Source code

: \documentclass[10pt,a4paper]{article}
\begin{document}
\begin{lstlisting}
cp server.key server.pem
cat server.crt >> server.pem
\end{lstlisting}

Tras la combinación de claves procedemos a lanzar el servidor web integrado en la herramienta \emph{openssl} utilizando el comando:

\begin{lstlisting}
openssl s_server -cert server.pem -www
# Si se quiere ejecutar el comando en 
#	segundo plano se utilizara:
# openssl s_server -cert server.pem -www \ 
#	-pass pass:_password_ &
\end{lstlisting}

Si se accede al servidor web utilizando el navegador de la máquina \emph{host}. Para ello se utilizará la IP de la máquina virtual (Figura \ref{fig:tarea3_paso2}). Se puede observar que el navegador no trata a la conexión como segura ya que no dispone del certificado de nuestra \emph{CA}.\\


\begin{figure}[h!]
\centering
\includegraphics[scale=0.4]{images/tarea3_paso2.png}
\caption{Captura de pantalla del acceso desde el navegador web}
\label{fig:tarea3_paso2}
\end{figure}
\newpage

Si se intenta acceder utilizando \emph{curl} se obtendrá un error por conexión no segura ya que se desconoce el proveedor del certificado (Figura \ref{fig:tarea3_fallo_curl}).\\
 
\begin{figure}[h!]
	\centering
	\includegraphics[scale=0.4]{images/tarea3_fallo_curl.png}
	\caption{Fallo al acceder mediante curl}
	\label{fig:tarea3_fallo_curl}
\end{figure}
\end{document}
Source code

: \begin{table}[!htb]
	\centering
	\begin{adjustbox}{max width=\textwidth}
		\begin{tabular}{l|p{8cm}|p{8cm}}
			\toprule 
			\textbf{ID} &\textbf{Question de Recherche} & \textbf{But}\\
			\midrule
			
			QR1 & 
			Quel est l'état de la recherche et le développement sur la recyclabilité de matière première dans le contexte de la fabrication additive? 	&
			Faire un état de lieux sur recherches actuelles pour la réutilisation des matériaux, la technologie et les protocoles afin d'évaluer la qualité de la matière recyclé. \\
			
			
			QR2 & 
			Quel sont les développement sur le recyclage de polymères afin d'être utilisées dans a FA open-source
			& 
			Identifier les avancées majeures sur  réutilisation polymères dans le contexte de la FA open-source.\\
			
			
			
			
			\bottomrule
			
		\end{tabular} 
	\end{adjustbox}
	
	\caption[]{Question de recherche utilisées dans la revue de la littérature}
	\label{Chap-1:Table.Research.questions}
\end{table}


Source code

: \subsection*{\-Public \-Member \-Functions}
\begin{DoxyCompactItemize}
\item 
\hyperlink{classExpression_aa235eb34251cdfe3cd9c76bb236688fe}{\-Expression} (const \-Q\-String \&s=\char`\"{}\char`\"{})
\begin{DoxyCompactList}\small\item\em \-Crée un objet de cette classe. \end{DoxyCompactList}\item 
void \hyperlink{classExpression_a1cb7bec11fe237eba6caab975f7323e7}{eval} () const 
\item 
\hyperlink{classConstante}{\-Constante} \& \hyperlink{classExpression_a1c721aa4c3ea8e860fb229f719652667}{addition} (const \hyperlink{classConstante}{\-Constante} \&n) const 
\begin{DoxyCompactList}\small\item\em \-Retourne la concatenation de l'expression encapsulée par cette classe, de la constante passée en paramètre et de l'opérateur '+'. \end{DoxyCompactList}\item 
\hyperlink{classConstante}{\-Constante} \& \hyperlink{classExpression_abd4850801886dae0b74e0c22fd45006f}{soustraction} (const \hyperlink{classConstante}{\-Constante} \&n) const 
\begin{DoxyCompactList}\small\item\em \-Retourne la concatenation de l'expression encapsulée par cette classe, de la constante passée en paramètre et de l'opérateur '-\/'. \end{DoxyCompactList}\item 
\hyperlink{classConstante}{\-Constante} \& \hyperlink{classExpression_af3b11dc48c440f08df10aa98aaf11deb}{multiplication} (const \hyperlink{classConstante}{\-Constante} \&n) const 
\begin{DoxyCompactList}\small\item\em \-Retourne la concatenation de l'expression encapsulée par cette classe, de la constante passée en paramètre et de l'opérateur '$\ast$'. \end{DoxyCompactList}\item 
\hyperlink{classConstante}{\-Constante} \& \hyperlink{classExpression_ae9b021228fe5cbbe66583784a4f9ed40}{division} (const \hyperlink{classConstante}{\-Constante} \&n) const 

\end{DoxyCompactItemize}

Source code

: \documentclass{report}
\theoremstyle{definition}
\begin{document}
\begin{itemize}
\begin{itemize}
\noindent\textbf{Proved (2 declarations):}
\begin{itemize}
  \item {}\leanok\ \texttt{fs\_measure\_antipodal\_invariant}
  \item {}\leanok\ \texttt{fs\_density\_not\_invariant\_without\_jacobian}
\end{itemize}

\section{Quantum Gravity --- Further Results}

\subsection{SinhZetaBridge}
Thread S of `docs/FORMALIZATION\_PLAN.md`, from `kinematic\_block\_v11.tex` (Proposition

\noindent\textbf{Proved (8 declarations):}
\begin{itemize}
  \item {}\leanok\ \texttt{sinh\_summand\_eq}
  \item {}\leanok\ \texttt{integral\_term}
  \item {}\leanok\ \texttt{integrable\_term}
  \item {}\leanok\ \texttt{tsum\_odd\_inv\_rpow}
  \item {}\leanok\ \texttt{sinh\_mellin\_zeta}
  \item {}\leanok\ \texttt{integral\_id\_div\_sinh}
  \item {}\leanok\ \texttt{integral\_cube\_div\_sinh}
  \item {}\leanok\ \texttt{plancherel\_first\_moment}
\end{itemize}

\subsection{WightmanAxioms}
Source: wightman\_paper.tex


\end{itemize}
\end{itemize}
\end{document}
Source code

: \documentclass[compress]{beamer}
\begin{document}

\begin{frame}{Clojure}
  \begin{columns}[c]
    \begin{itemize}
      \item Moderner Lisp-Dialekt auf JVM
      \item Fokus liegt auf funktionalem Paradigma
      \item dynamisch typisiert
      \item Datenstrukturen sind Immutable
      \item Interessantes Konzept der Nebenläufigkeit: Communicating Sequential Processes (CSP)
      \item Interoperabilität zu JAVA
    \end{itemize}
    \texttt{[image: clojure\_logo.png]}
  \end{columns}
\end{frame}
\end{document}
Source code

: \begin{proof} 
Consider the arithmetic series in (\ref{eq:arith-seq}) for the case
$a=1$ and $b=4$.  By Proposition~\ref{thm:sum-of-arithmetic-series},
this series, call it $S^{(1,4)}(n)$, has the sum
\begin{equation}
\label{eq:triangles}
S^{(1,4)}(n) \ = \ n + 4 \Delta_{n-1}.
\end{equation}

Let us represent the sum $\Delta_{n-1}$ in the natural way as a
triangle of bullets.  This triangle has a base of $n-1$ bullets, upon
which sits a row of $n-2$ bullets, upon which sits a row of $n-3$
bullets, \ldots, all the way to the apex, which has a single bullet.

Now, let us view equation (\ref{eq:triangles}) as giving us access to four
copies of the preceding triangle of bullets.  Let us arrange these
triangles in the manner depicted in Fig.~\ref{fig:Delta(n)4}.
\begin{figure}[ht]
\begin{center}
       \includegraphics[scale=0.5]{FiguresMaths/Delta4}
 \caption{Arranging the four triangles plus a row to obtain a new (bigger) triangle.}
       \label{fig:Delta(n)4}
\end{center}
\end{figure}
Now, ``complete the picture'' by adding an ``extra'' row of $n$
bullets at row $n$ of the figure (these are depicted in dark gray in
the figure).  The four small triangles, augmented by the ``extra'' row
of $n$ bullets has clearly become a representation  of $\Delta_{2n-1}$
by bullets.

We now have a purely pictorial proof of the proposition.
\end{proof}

==========

**What the task requires**.
Every line of the data must appear again in the answer, exactly as written.

**Output**.
Source code

: \documentclass[10pt,a4paper]{article}
\begin{document}
\begin{lstlisting}
cp server.key server.pem
cat server.crt >> server.pem
\end{lstlisting}

Tras la combinación de claves procedemos a lanzar el servidor web integrado en la herramienta \emph{openssl} utilizando el comando:

\begin{lstlisting}
openssl s_server -cert server.pem -www
# Si se quiere ejecutar el comando en 
#	segundo plano se utilizara:
# openssl s_server -cert server.pem -www \ 
#	-pass pass:_password_ &
\end{lstlisting}

Si se accede al servidor web utilizando el navegador de la máquina \emph{host}. Para ello se utilizará la IP de la máquina virtual (Figura \ref{fig:tarea3_paso2}). Se puede observar que el navegador no trata a la conexión como segura ya que no dispone del certificado de nuestra \emph{CA}.\\


\begin{figure}[h!]
\centering
\includegraphics[scale=0.4]{images/tarea3_paso2.png}
\caption{Captura de pantalla del acceso desde el navegador web}
\label{fig:tarea3_paso2}
\end{figure}
\newpage

Si se intenta acceder utilizando \emph{curl} se obtendrá un error por conexión no segura ya que se desconoce el proveedor del certificado (Figura \ref{fig:tarea3_fallo_curl}).\\
 
\begin{figure}[h!]
	\centering
	\includegraphics[scale=0.4]{images/tarea3_fallo_curl.png}
	\caption{Fallo al acceder mediante curl}
	\label{fig:tarea3_fallo_curl}
\end{figure}
\end{document}
Source code

: \begin{table}[!htb]
	\centering
	\begin{adjustbox}{max width=\textwidth}
		\begin{tabular}{l|p{8cm}|p{8cm}}
			\toprule 
			\textbf{ID} &\textbf{Question de Recherche} & \textbf{But}\\
			\midrule
			
			QR1 & 
			Quel est l'état de la recherche et le développement sur la recyclabilité de matière première dans le contexte de la fabrication additive? 	&
			Faire un état de lieux sur recherches actuelles pour la réutilisation des matériaux, la technologie et les protocoles afin d'évaluer la qualité de la matière recyclé. \\
			
			
			QR2 & 
			Quel sont les développement sur le recyclage de polymères afin d'être utilisées dans a FA open-source
			& 
			Identifier les avancées majeures sur  réutilisation polymères dans le contexte de la FA open-source.\\
			
			
			
			
			\bottomrule
			
		\end{tabular} 
	\end{adjustbox}
	
	\caption[]{Question de recherche utilisées dans la revue de la littérature}
	\label{Chap-1:Table.Research.questions}
\end{table}


Source code

: \subsection*{\-Public \-Member \-Functions}
\begin{DoxyCompactItemize}
\item 
\hyperlink{classExpression_aa235eb34251cdfe3cd9c76bb236688fe}{\-Expression} (const \-Q\-String \&s=\char`\"{}\char`\"{})
\begin{DoxyCompactList}\small\item\em \-Crée un objet de cette classe. \end{DoxyCompactList}\item 
void \hyperlink{classExpression_a1cb7bec11fe237eba6caab975f7323e7}{eval} () const 
\item 
\hyperlink{classConstante}{\-Constante} \& \hyperlink{classExpression_a1c721aa4c3ea8e860fb229f719652667}{addition} (const \hyperlink{classConstante}{\-Constante} \&n) const 
\begin{DoxyCompactList}\small\item\em \-Retourne la concatenation de l'expression encapsulée par cette classe, de la constante passée en paramètre et de l'opérateur '+'. \end{DoxyCompactList}\item 
\hyperlink{classConstante}{\-Constante} \& \hyperlink{classExpression_abd4850801886dae0b74e0c22fd45006f}{soustraction} (const \hyperlink{classConstante}{\-Constante} \&n) const 
\begin{DoxyCompactList}\small\item\em \-Retourne la concatenation de l'expression encapsulée par cette classe, de la constante passée en paramètre et de l'opérateur '-\/'. \end{DoxyCompactList}\item 
\hyperlink{classConstante}{\-Constante} \& \hyperlink{classExpression_af3b11dc48c440f08df10aa98aaf11deb}{multiplication} (const \hyperlink{classConstante}{\-Constante} \&n) const 
\begin{DoxyCompactList}\small\item\em \-Retourne la concatenation de l'expression encapsulée par cette classe, de la constante passée en paramètre et de l'opérateur '$\ast$'. \end{DoxyCompactList}\item 
\hyperlink{classConstante}{\-Constante} \& \hyperlink{classExpression_ae9b021228fe5cbbe66583784a4f9ed40}{division} (const \hyperlink{classConstante}{\-Constante} \&n) const 

\end{DoxyCompactItemize}

Source code

: \documentclass{report}
\theoremstyle{definition}
\begin{document}
\begin{itemize}
\begin{itemize}
\noindent\textbf{Proved (2 declarations):}
\begin{itemize}
  \item {}\leanok\ \texttt{fs\_measure\_antipodal\_invariant}
  \item {}\leanok\ \texttt{fs\_density\_not\_invariant\_without\_jacobian}
\end{itemize}

\section{Quantum Gravity --- Further Results}

\subsection{SinhZetaBridge}
Thread S of `docs/FORMALIZATION\_PLAN.md`, from `kinematic\_block\_v11.tex` (Proposition

\noindent\textbf{Proved (8 declarations):}
\begin{itemize}
  \item {}\leanok\ \texttt{sinh\_summand\_eq}
  \item {}\leanok\ \texttt{integral\_term}
  \item {}\leanok\ \texttt{integrable\_term}
  \item {}\leanok\ \texttt{tsum\_odd\_inv\_rpow}
  \item {}\leanok\ \texttt{sinh\_mellin\_zeta}
  \item {}\leanok\ \texttt{integral\_id\_div\_sinh}
  \item {}\leanok\ \texttt{integral\_cube\_div\_sinh}
  \item {}\leanok\ \texttt{plancherel\_first\_moment}
\end{itemize}

\subsection{WightmanAxioms}
Source: wightman\_paper.tex


\end{itemize}
\end{itemize}
\end{document}
Source code

: \documentclass[compress]{beamer}
\begin{document}

\begin{frame}{Clojure}
  \begin{columns}[c]
    \begin{itemize}
      \item Moderner Lisp-Dialekt auf JVM
      \item Fokus liegt auf funktionalem Paradigma
      \item dynamisch typisiert
      \item Datenstrukturen sind Immutable
      \item Interessantes Konzept der Nebenläufigkeit: Communicating Sequential Processes (CSP)
      \item Interoperabilität zu JAVA
    \end{itemize}
    \texttt{[image: clojure\_logo.png]}
  \end{columns}
\end{frame}
\end{document}
Source code

: \begin{proof} 
Consider the arithmetic series in (\ref{eq:arith-seq}) for the case
$a=1$ and $b=4$.  By Proposition~\ref{thm:sum-of-arithmetic-series},
this series, call it $S^{(1,4)}(n)$, has the sum
\begin{equation}
\label{eq:triangles}
S^{(1,4)}(n) \ = \ n + 4 \Delta_{n-1}.
\end{equation}

Let us represent the sum $\Delta_{n-1}$ in the natural way as a
triangle of bullets.  This triangle has a base of $n-1$ bullets, upon
which sits a row of $n-2$ bullets, upon which sits a row of $n-3$
bullets, \ldots, all the way to the apex, which has a single bullet.

Now, let us view equation (\ref{eq:triangles}) as giving us access to four
copies of the preceding triangle of bullets.  Let us arrange these
triangles in the manner depicted in Fig.~\ref{fig:Delta(n)4}.
\begin{figure}[ht]
\begin{center}
       \includegraphics[scale=0.5]{FiguresMaths/Delta4}
 \caption{Arranging the four triangles plus a row to obtain a new (bigger) triangle.}
       \label{fig:Delta(n)4}
\end{center}
\end{figure}
Now, ``complete the picture'' by adding an ``extra'' row of $n$
bullets at row $n$ of the figure (these are depicted in dark gray in
the figure).  The four small triangles, augmented by the ``extra'' row
of $n$ bullets has clearly become a representation  of $\Delta_{2n-1}$
by bullets.

We now have a purely pictorial proof of the proposition.
\end{proof}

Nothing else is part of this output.